The most engaging and interesting parts of Zoo Tycoon revolve around the animals themselves. There are lots of species available to adopt and home in your zoo in large and small exhibits, and some species even allow you to interact using the Kinect sensor. It’s unfortunate that it isn’t possible to interact with all animals in this way as it’s incredibly fun to pull faces at monkeys, wink at tigers, and roar at lions and watch them mimic your movements. The Kinect sensor starts to come into its own here but the limited interactions mean the novelty wears off pretty quickly. Young children in particular will delight in this feature which is reminiscent of Kinectimals. You can also feed or wash most animals which is insanely cute at times – the giraffes and bears are particularly adorable. In fact, many of the best experiences happen at ground level, since there is something deeply satisfying about getting up close and personal with the animals in the zoo, taking photos and enjoying your park as soothing music plays in the background. Interacting with the animals and keeping them happy will help them level up over time, too. Any animal that reaches level 15 can be released into the wild as part of your conservation efforts. The game will then regularly update you with the animal’s welfare which is a really sweet addition. Knowing the elephant you released has integrated into a wild herd or given birth to babies of her own adds a sense of pride and achievement.

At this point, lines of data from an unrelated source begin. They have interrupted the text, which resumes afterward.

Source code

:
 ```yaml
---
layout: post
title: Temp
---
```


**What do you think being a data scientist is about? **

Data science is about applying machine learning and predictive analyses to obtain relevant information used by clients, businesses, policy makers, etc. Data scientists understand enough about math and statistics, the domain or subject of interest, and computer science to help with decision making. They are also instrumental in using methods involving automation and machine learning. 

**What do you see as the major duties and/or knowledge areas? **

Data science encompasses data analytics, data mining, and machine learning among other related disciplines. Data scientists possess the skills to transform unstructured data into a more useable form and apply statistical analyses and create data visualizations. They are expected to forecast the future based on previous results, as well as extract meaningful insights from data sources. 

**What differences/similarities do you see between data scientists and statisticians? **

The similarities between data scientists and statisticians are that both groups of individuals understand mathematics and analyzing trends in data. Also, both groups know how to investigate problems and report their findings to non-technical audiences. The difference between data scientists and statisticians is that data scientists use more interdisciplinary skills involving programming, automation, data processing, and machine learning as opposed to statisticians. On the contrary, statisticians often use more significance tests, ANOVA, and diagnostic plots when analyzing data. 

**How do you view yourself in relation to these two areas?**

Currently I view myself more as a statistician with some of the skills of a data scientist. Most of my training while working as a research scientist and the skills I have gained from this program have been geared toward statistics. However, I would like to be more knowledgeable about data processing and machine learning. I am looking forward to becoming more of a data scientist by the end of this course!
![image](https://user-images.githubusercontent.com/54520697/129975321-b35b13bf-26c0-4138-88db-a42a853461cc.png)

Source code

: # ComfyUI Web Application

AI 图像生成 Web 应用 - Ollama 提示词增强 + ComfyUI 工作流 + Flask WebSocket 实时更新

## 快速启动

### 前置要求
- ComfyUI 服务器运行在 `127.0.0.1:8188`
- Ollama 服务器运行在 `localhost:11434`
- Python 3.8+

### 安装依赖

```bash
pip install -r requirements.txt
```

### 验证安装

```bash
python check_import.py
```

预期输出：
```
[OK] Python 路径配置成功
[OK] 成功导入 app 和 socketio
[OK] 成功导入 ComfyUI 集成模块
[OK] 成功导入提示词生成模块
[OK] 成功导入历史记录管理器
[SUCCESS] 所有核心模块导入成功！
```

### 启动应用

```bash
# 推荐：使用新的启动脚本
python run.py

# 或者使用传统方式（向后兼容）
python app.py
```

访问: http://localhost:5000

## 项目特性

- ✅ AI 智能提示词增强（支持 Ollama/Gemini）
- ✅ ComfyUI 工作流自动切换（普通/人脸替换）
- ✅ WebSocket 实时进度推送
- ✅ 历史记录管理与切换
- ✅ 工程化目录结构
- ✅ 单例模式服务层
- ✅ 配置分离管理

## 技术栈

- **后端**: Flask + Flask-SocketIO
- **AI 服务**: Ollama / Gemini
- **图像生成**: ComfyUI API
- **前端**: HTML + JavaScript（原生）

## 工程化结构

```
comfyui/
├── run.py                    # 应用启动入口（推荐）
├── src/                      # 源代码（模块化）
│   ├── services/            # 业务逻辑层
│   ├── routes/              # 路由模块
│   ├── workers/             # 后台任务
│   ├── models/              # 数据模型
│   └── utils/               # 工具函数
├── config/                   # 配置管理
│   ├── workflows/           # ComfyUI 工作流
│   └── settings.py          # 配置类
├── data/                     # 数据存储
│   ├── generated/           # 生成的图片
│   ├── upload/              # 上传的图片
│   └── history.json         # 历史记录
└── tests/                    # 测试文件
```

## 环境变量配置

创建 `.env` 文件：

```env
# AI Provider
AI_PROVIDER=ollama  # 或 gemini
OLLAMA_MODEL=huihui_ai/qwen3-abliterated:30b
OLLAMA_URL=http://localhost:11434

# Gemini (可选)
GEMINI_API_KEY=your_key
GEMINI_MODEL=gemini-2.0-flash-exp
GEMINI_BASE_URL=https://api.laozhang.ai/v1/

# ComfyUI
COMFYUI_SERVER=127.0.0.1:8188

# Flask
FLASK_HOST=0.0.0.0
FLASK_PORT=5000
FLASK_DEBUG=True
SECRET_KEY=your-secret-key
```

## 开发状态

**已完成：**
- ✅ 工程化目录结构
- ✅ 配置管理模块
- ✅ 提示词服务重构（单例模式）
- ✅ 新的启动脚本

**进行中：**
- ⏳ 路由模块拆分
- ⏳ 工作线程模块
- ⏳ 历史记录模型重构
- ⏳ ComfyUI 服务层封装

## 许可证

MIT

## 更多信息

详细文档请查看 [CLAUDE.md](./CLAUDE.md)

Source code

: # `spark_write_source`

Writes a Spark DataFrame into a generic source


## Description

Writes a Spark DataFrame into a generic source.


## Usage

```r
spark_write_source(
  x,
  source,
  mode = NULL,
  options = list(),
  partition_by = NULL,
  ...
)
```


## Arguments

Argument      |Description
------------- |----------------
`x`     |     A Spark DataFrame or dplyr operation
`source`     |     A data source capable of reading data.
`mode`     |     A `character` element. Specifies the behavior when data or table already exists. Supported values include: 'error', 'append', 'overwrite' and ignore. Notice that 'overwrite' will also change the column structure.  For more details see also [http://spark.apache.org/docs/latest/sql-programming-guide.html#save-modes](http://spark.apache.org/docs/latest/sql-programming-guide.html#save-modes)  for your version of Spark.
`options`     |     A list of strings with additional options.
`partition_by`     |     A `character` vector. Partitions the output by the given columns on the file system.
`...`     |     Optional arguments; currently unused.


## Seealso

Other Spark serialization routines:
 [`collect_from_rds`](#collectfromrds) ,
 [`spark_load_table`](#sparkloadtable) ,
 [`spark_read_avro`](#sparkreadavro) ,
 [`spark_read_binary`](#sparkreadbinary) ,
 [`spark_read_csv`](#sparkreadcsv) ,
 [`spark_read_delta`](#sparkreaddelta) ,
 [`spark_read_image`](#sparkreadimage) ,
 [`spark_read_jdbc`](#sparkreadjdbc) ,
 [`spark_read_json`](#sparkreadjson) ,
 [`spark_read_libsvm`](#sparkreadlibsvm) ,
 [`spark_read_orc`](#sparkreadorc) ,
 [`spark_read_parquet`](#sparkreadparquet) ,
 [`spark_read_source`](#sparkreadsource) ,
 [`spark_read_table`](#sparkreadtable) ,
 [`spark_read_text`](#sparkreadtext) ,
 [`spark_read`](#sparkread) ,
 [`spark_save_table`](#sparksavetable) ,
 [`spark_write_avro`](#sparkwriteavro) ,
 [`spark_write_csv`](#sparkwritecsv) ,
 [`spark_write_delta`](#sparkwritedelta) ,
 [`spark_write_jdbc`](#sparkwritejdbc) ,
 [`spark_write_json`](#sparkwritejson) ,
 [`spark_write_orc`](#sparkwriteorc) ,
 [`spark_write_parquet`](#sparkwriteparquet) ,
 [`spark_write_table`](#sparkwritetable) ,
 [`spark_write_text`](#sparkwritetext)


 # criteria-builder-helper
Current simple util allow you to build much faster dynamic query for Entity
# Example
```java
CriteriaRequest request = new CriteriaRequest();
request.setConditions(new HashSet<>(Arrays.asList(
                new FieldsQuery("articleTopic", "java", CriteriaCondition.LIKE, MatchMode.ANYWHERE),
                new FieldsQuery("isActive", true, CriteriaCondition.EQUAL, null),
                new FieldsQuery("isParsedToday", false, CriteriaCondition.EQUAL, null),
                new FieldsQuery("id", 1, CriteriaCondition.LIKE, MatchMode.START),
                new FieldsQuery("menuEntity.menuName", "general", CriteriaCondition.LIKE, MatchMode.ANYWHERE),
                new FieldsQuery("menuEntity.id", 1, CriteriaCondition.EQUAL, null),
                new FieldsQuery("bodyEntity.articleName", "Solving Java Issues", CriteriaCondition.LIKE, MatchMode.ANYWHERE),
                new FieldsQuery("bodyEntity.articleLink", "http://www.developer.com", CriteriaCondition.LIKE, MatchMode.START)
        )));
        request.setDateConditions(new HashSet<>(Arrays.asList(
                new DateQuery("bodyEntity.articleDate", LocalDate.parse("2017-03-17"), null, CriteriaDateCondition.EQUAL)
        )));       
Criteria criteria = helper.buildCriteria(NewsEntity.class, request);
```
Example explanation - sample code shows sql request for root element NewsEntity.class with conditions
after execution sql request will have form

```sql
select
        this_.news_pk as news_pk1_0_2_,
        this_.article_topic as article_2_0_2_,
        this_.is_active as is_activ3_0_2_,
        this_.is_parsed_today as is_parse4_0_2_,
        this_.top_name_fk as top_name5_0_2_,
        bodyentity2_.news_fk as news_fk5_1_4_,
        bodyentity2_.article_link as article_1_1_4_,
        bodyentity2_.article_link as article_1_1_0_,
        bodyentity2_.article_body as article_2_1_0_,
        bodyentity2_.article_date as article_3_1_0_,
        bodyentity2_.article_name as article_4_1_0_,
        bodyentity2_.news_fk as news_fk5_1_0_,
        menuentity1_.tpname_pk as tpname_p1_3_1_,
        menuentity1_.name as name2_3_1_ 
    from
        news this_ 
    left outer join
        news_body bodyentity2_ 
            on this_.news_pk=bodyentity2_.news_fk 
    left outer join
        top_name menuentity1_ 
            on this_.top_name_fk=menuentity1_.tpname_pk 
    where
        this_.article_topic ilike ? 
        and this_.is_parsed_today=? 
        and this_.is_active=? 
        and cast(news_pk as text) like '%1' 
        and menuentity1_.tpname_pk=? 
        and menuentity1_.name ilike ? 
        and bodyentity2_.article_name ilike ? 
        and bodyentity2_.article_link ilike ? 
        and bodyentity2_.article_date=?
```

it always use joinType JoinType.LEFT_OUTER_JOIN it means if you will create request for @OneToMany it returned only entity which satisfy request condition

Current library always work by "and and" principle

Lots of things are done very well in Zoo Tycoon. The animals have real character and the educational elements are delivered in perfect, bite size chunks. You can lose hours just walking around the zoo, taking photographs and enjoying the animal interactions. Initially there is genuine delight when a new species or enclosure type is unlocked but unfortunately, this wonder wears off all too quickly.
The simulation and zoo building feel too limited and unchallenging to hold the interest of adult gamers and may prove to be too uninteresting for the youngest players, which really limits the long term appeal of this title. Although Zoo Tycoon can be incredibly cute and charming, it lacks the depth and variety that would elevate it beyond being a temporary distraction.